* **YOUR OBJECTIVE**
Find the string "Update" in the records and copy each line where it occurs.

════════

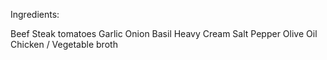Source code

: Ingredients:

Beef Steak tomatoes
Garlic
Onion
Basil
Heavy Cream
Salt
Pepper
Olive Oil
Chicken / Vegetable broth
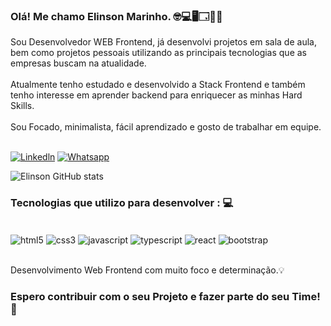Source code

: 

### Olá! Me chamo Elinson Marinho. 🤓💻🖥️🗔🛫💡

Sou Desenvolvedor WEB Frontend, já desenvolvi projetos em sala de aula, bem como projetos pessoais utilizando as principais tecnologias que as empresas buscam na atualidade.
<br><br>
Atualmente tenho estudado e desenvolvido a Stack Frontend e também tenho interesse em aprender backend para enriquecer as minhas Hard Skills.
<br><br>
Sou Focado, minimalista, fácil aprendizado e gosto de trabalhar em equipe.
<br><br>

[![Linkedln](https://img.shields.io/badge/LinkedIn-0077B5?style=for-the-badge&logo=linkedin&logoColor=white)](https://www.linkedin.com/in/elinson-a-marinho-a464387b)
[![Whatsapp](https://img.shields.io/badge/WhatsApp-25D366?style=for-the-badge&logo=whatsapp&logoColor=white)](https://wa.me/message/VJRXNROSSPK7P1)

![Elinson GitHub stats](https://github-readme-stats.vercel.app/api?username=ElinsonMarinho&show_icons=true&theme=dark)

### Tecnologias que utilizo para desenvolver : 💻

<div style="display: inline_block"><br/>
    <img align="center" alt="html5" src="https://img.shields.io/badge/HTML5-E34F26?style=for-the-badge&logo=html5&logoColor=white"/>
    <img align="center" alt="css3" src="https://img.shields.io/badge/CSS3-1572B6?style=for-the-badge&logo=css3&logoColor=white"/>
    <img align="center" alt="javascript" src="https://img.shields.io/badge/JavaScript-F7DF1E?style=for-the-badge&logo=javascript&logoColor=black"/>
    <img align="center" alt="typescript" src="https://img.shields.io/badge/TypeScript-007ACC?style=for-the-badge&logo=typescript&logoColor=white"/>
    <img align="center" alt="react" src="https://img.shields.io/badge/React-20232A?style=for-the-badge&logo=react&logoColor=61DAFB"/>
    <img align="center" alt="bootstrap" src="https://img.shields.io/badge/Bootstrap-563D7C?style=for-the-badge&logo=bootstrap&logoColor=white"/>
</div><br>

Desenvolvimento Web Frontend com muito foco e determinação.💡

### Espero contribuir com o seu Projeto e fazer parte do seu Time! 🚀

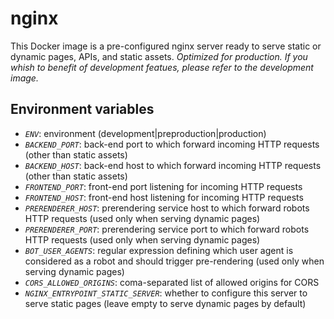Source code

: # nginx

This Docker image is a pre-configured nginx server ready to serve static or dynamic pages, APIs, and static assets.
*Optimized for production. If you whish to benefit of development featues, please refer to the development image.*

## Environment variables

- *`ENV`*: environment (development|preproduction|production)
- *`BACKEND_PORT`*: back-end port to which forward incoming HTTP requests (other than static assets)
- *`BACKEND_HOST`*: back-end host to which forward incoming HTTP requests (other than static assets)
- *`FRONTEND_PORT`*: front-end port listening for incoming HTTP requests
- *`FRONTEND_HOST`*: front-end host listening for incoming HTTP requests
- *`PRERENDERER_HOST`*: prerendering service host to which forward robots HTTP requests (used only when serving dynamic pages)
- *`PRERENDERER_PORT`*: prerendering service port to which forward robots HTTP requests (used only when serving dynamic pages)
- *`BOT_USER_AGENTS`*: regular expression defining which user agent is considered as a robot and should trigger pre-rendering (used only when serving dynamic pages)
- *`CORS_ALLOWED_ORIGINS`*: coma-separated list of allowed origins for CORS
- *`NGINX_ENTRYPOINT_STATIC_SERVER`*: whether to configure this server to serve static pages (leave empty to serve dynamic pages by default)
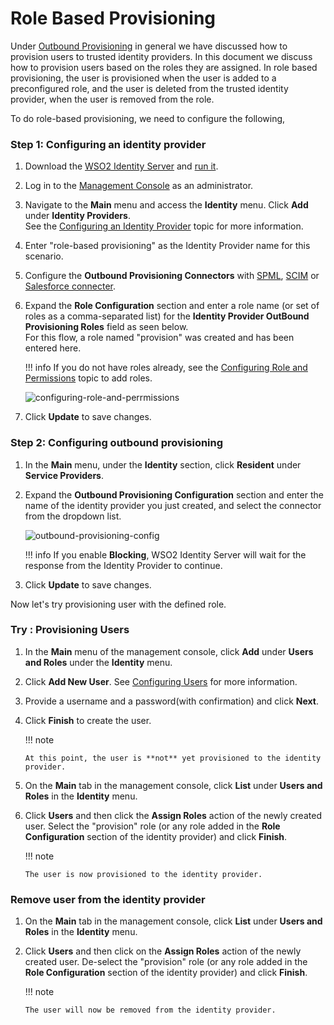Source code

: # Role Based Provisioning

Under [Outbound
Provisioning](../../using-wso2-identity-server/outbound-provisioning)
in general we have discussed how to provision users to trusted identity
providers. In this document we discuss how to provision users based on
the roles they are assigned. In role based provisioning, the user is
provisioned when the user is added to a preconfigured role, and the user
is deleted from the trusted identity provider, when the user is removed
from the role.

To do role-based provisioning, we need to configure the following,

### Step 1: Configuring an identity provider

1.  Download the [WSO2 Identity
    Server](http://wso2.com/products/identity-server/) and [run
    it](../../setup/running-the-product).
2.  Log in to the [Management
    Console](../../setup/getting-started-with-the-management-console)
    as an administrator.
3.  Navigate to the **Main** menu and access the **Identity** menu.
    Click **Add** under **Identity Providers**.  
    See the [Configuring an Identity
    Provider](../../using-wso2-identity-server/adding-and-configuring-an-identity-provider)
    topic for more information.
4.  Enter "role-based provisioning" as the Identity Provider name for
    this scenario.
5.  Configure the **Outbound Provisioning Connectors** with
    [SPML](../../using-wso2-identity-server/outbound-provisioning-with-spml),
    [SCIM](../../using-wso2-identity-server/outbound-provisioning-with-scim#configuring-an-identity-provider)
    or [Salesforce connecter](../../using-wso2-identity-server/outbound-provisioning-with-salesforce).
6.  Expand the **Role Configuration** section and enter a role name (or
    set of roles as a comma-separated list) for the **Identity Provider
    OutBound Provisioning Roles** field as seen below.  
    For this flow, a role named "provision" was created and has been
    entered here.

    !!! info
        If you do not have roles already, see the [Configuring Role and
        Permissions](../../using-wso2-identity-server/configuring-roles-and-permissions#adding-a-user-role)
        topic to add roles.

    ![configuring-role-and-perrmissions](../../assets/img/using-wso2-identity-server/configuring-role-and-perrmissions.png)

7.  Click **Update** to save changes.

### Step 2: Configuring outbound provisioning

1.  In the **Main** menu, under the **Identity** section, click
    **Resident** under **Service Providers**.
2.  Expand the **Outbound Provisioning Configuration** section and enter
    the name of the identity provider you just created, and select the
    connector from the dropdown list.

    ![outbound-provisioning-config](../../assets/img/using-wso2-identity-server/outbound-provisioning-config.png)

    !!! info
        If you enable **Blocking**, WSO2 Identity Server will wait for the
        response from the Identity Provider to continue.

3.  Click **Update** to save changes.

Now let's try provisioning user with the defined role.

### Try : Provisioning Users

1.  In the **Main** menu of the management console, click **Add** under
    **Users and Roles** under the **Identity** menu.
2.  Click **Add New User**. See [Configuring
    Users](../../using-wso2-identity-server/configuring-users) for
    more information.
3.  Provide a username and a password(with confirmation) and click
    **Next**.
4.  Click **Finish** to create the user.

    !!! note
    
        At this point, the user is **not** yet provisioned to the identity
        provider.
    

5.  On the **Main** tab in the management console, click **List** under
    **Users and Roles** in the **Identity** menu.
6.  Click **Users** and then click the **Assign Roles** action of the
    newly created user. Select the "provision" role (or any role added
    in the **Role Configuration** section of the identity provider) and
    click **Finish**.

    !!! note
    
        The user is now provisioned to the identity provider.
    

### Remove user from the identity provider

1.  On the **Main** tab in the management console, click **List** under
    **Users and Roles** in the **Identity** menu.
2.  Click **Users** and then click on the **Assign Roles** action of the
    newly created user. De-select the "provision" role (or any role
    added in the **Role Configuration** section of the identity
    provider) and click **Finish**.

    !!! note
    
        The user will now be removed from the identity provider.
    

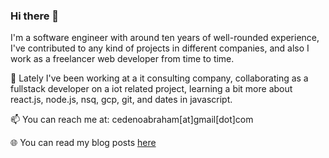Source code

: ### Hi there 👋

I'm a software engineer with around ten years of well-rounded experience, I've contributed to any kind of projects in different companies, and also I work as a freelancer web developer from time to time.

🔭 Lately I've been working at a it consulting company, collaborating as a fullstack developer on a iot related project, learning a bit more about react.js, node.js, nsq, gcp, git, and dates in javascript.

📫 You can reach me at: cedenoabraham[at]gmail[dot]com

:globe_with_meridians: You can read my blog posts [here](https://acedeno.codes/)

<!--
**eiberham/eiberham** is a ✨ _special_ ✨ repository because its `README.md` (this file) appears on your GitHub profile.

Here are some ideas to get you started:

- 🔭 I’m currently working on ...
- 🌱 I’m currently learning ...
- 👯 I’m looking to collaborate on ...
- 🤔 I’m looking for help with ...
- 💬 Ask me about ...
- 📫 How to reach me: ...
- 😄 Pronouns: ...
- ⚡ Fun fact: ...
-->

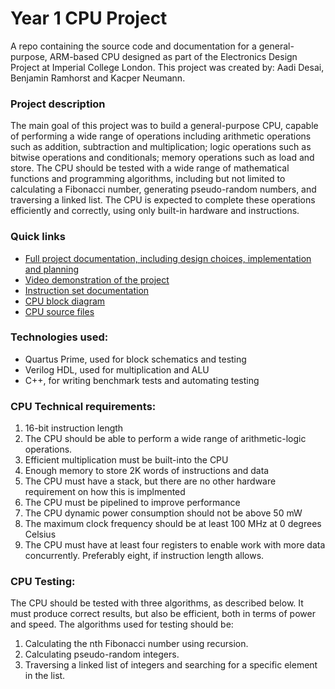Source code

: # Year 1 CPU Project
A repo containing the source code and documentation for a general-purpose, ARM-based CPU designed as part of the Electronics Design Project at Imperial College London. This project was created by: Aadi Desai, Benjamin Ramhorst and Kacper Neumann.


### Project description
The main goal of this project was to build a general-purpose CPU, capable of performing a wide range of operations including arithmetic operations such as addition, subtraction and multiplication; logic operations such as bitwise operations and conditionals; memory operations such as load and store. The CPU should be tested with a wide range of mathematical functions and programming algorithms, including but not limited to calculating a Fibonacci number, generating pseudo-random numbers, and traversing a linked list. The CPU is expected to complete these operations efficiently and correctly, using only built-in hardware and instructions.


### Quick links
  * [Full project documentation, including design choices, implementation and planning](https://github.com/bo3z/CPU-Project-Yr1/blob/main/Report.pdf)
  * [Video demonstration of the project](https://github.com/bo3z/CPU-Project-Yr1/blob/main/Video%20Demonstration.mp4)
  * [Instruction set documentation](https://github.com/bo3z/CPU-Project-Yr1/blob/main/Instruction%20Set.pdf)
  * [CPU block diagram](https://github.com/bo3z/CPU-Project-Yr1/blob/main/diagrams/cpu.png)
  * [CPU source files](https://github.com/bo3z/CPU-Project-Yr1/tree/main/cpu)
  
  
### Technologies used:
  * Quartus Prime, used for block schematics and testing
  * Verilog HDL, used for multiplication and ALU
  * C++, for writing benchmark tests and automating testing
  
  
### CPU Technical requirements:
  1. 16-bit instruction length
  2. The CPU should be able to perform a wide range of arithmetic-logic operations.
  3. Efficient multiplication must be built-into the CPU
  4. Enough memory to store 2K words of instructions and data
  5. The CPU must have a stack, but there are no other hardware requirement on how this is implmented
  6. The CPU must be pipelined to improve performance
  7. The CPU dynamic power consumption should not be above 50 mW
  8. The maximum clock frequency should be at least 100 MHz at 0 degrees Celsius
  9.	The CPU must have at least four registers to enable work with more data concurrently. Preferably eight, if instruction length allows.


### CPU Testing:
The CPU should be tested with three algorithms, as described below. It must produce correct results, but also be efficient, both in terms of power and speed. The algorithms used for testing should be:
  1. Calculating the nth Fibonacci number using recursion.
  2. Calculating pseudo-random integers.
  3. Traversing a linked list of integers and searching for a specific element in the list.


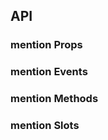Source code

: ## API

### mention Props

<field-table :data="mentionProps"/>

### mention Events

<field-table :data="mentionEvents" type="emits" />

### mention Methods

<field-table :data="mentionMethods" type="expose" />

### mention Slots

<field-table :data="mentionSlots"  type="slots"/>

<script setup>
import { ref } from 'vue';

const mentionProps = ref([
  {
    name: 'model-value (v-model)',
    desc: '绑定值',
    type: 'string',
    value: '-',
  },
  {
    name: 'default-value',
    desc: '默认值（非受控状态）',
    type: 'string',
    value: "''",
  },
  {
    name: 'data',
    desc: '用于自动补全的数据',
    type: '(string | number | SelectOptionData | SelectOptionGroup)[]',
    value: '[]',
  },
  {
    name: 'prefix',
    desc: '触发自动补全的关键字',
    type: 'string | string[]',
    value: "'@'",
  },
  {
    name: 'split',
    desc: '选中项的前后分隔符',
    type: 'string',
    value: "' '",
  },
  {
    name: 'type',
    desc: '输入框或文本域',
    type: "'input' | 'textarea'",
    value: "'input'",
  },
  {
    name: 'disabled',
    desc: '是否禁用',
    type: 'boolean',
    value: '`false`',
  },
  {
    name: 'allow-clear',
    desc: '是否允许清空输入框',
    type: 'boolean',
    value: 'false)',
  },
]);

const mentionEvents = ref([
  {
    name: 'change',
    desc: '值发生改变时触发',
    type: '(value: string) => void',
    value: '-',
  },
  {
    name: 'search',
    desc: '动态搜索时触发，2.47.0 版本增加 prefix 参数',
    type: '(value: string, prefix: string) => void',
    value: '-',
  },
  {
    name: 'select',
    desc: '选择下拉选项时触发',
    type: '(value: string | number | Record<string, any> | undefined) => void',
    value: '-',
  },
  {
    name: 'clear',
    desc: '用户点击清除按钮时触发',
    type: '() => void',
    value: '-',
  },
  {
    name: 'focus',
    desc: '文本框获取焦点时触发)',
    type: '(ev: FocusEvent) => void',
    value: '-',
  },
  {
    name: 'blur',
    desc: '文本框失去焦点时触发)',
    type: '(ev: FocusEvent) => void',
    value: '-',
  },
]);

const mentionMethods = ref([
  {
    name: 'focus',
    desc: '使输入框获取焦点',
    type: '() => void',
    value: '-',
  },
  {
    name: 'blur',
    desc: '使输入框失去焦点',
    type: '() => void',
    value: '-',
  },
]);

const mentionSlots = ref([
  {
    name: 'option',
    desc: '选项内容',
    type: '(data: OptionInfo)',
    value: '-',
  },
]);
</script>
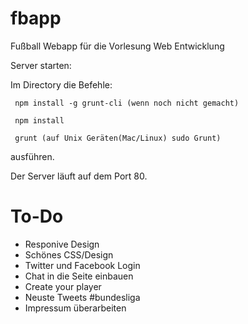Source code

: # fbapp
Fußball Webapp für die Vorlesung Web Entwicklung

Server starten:

Im Directory die Befehle:

     npm install -g grunt-cli (wenn noch nicht gemacht)

     npm install

     grunt (auf Unix Geräten(Mac/Linux) sudo Grunt)

ausführen.

Der Server läuft auf dem Port 80.

# To-Do
* Responive Design
* Schönes CSS/Design
* Twitter und Facebook Login
* Chat in die Seite einbauen
* Create your player
* Neuste Tweets #bundesliga
* Impressum überarbeiten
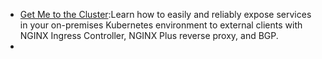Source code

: - [Get Me to the Cluster](https://www.nginx.com/resources/library/get-me-to-the-cluster/):Learn how to easily and reliably expose services in your on-premises Kubernetes environment to external clients with NGINX Ingress Controller, NGINX Plus reverse proxy, and BGP.
-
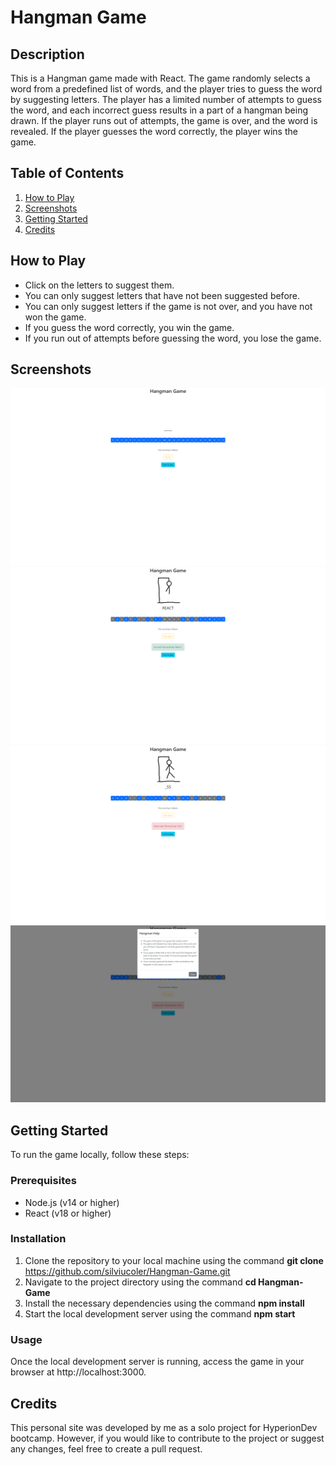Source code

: # Hangman Game

## Description

This is a Hangman game made with React. The game randomly selects a word from a predefined list of words, and the player tries to guess the word by suggesting letters. The player has a limited number of attempts to guess the word, and each incorrect guess results in a part of a hangman being drawn. If the player runs out of attempts, the game is over, and the word is revealed. If the player guesses the word correctly, the player wins the game.

## Table of Contents

1. [How to Play](#how-to-play)
2. [Screenshots](#screenshots)
3. [Getting Started](#getting-started)
4. [Credits](#credits)

## How to Play

- Click on the letters to suggest them.
- You can only suggest letters that have not been suggested before.
- You can only suggest letters if the game is not over, and you have not won the game.
- If you guess the word correctly, you win the game.
- If you run out of attempts before guessing the word, you lose the game.

## Screenshots

![alt text](images/SS1.png)
![alt text](images/SS2.png)
![alt text](images/SS3.png)
![alt text](images/SS4.png)

## Getting Started

To run the game locally, follow these steps:

### Prerequisites

- Node.js (v14 or higher)
- React (v18 or higher)

### Installation

1. Clone the repository to your local machine using the command **git clone** https://github.com/silviucoler/Hangman-Game.git
2. Navigate to the project directory using the command **cd Hangman-Game**
3. Install the necessary dependencies using the command **npm install**
4. Start the local development server using the command **npm start**

### Usage

Once the local development server is running, access the game in your browser at http://localhost:3000.

## Credits

This personal site was developed by me as a solo project for HyperionDev bootcamp. However, if you would like to contribute to the project or suggest any changes, feel free to create a pull request.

════════

* **OUTPUT OF THE TASK**
7.  Click **Update** to save changes.
3.  Click **Update** to save changes.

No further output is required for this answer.